By design, the primary data table permits at most one YYYYMMDD value to be encoded within the assigned row partition (i.e., Shard ID) of a given data object, and, by default, this date will serve as the basis for the date range criteria of any query that targets the object. However, a given data object may contain any number date-related fields, any of which may be important to a user at query time for filtering purposes.

Indexing may be configured for such fields at ingest time. If date indexing is configured for a field, then its values along with the field name itself will be mapped by entries within this table to the partitions in the primary data table where the source objects are stored. Query clients can then leverage this table to enable date range filtering based on these dates, rather than on the dates encoded within the Shard IDs of the stored objects.

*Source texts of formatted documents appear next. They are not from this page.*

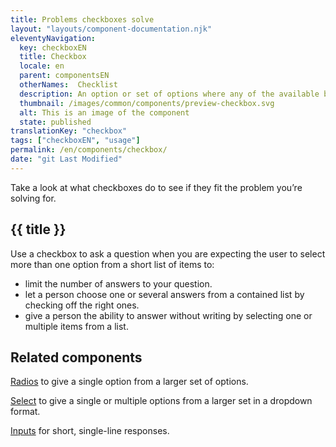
 ```yaml
---
title: Problems checkboxes solve
layout: "layouts/component-documentation.njk"
eleventyNavigation:
  key: checkboxEN
  title: Checkbox
  locale: en
  parent: componentsEN
  otherNames:  Checklist
  description: An option or set of options where any of the available boxes can  be selected.
  thumbnail: /images/common/components/preview-checkbox.svg
  alt: This is an image of the component
  state: published
translationKey: "checkbox"
tags: ["checkboxEN", "usage"]
permalink: /en/components/checkbox/
date: "git Last Modified"
---
```


Take a look at what checkboxes do to see if they fit the problem you’re solving for.

## {{ title }}

Use a checkbox to ask a question when you are expecting the user to select more than one option from a short list of items to:

- limit the number of answers to your question.
- let a person choose one or several answers from a contained list by checking off the right ones.
- give a person the ability to answer without writing by selecting one or multiple items from a list.

<section class="bg-full-width bg-dark text-light py-500 my-500">

<h2 class="mt-0 mb-400">Related components</h2>

<a href="/en/components/radio" class="link-light">Radios</a> to give a single option from a larger set of options.

<a href="/en/components/select" class="link-light">Select</a> to give a single or multiple options from a larger set in a dropdown format.

<a href="/en/components/input" class="link-light">Inputs</a> for short, single-line responses.

</section>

Note that the Date Type Name (DTN) column family identifier here is typically leveraged to provide semantic grouping of distinct field names from disparate datasets. For example, a DTN of “SALE_DATE” might be used to group the values of semantically equivalent fields such as “PURCHASE_DATE”, “RECEIPT_DATE”, “DATE_OF_SALE”, “DATE_PURCHASED”, etc.

Data Index Table Layout
RowColumn FamilyColumn QualifierValuePurpose
YYYYMMDD1 DTN YYYYMMDD2  + NB  + DT  + NB  + NFN BitSet denoting the date's presence within specific shard partitions. E.g., bit 0 is YYYYMMDD_0, and so on Maps the date field (given by NFN) and its value (given by YYYYMMDD1) to the SHARD partition(s) specified by the YYYYMMDD2 and BitSet values
+ symbol used only as a visual delimiter above. It does not appear in the actual data

Load Dates Table

The load dates table tracks the dates on which specific field names were loaded into specific tables via DataWave Ingest. This information may be leveraged internally for the purposes of query optimization, load date-based filtering for queries, etc.

Load Dates Table Layout
RowColumn FamilyColumn QualifierValuePurpose
NFN FIELD_NAME  + NB  + Table Name YYYYMMDD  + NB  + DT Long integer encoded via Accumulo SummingCombiner (VARLEN) Denotes that NFN from the given DT was loaded into the specified table on the given date
+ symbol used only as a visual delimiter above. It does not appear in the actual data

Other Tables

Ingest Error Tables

The layouts associated with the four ingest error tables are identical to those listed above for the Primary Data Table, Global Index Tables, and Data Dictionary Table. The only difference is that the respective error tables here are meant to capture Data Objects that failed to be fully loaded during ingest due to one or more processing errors.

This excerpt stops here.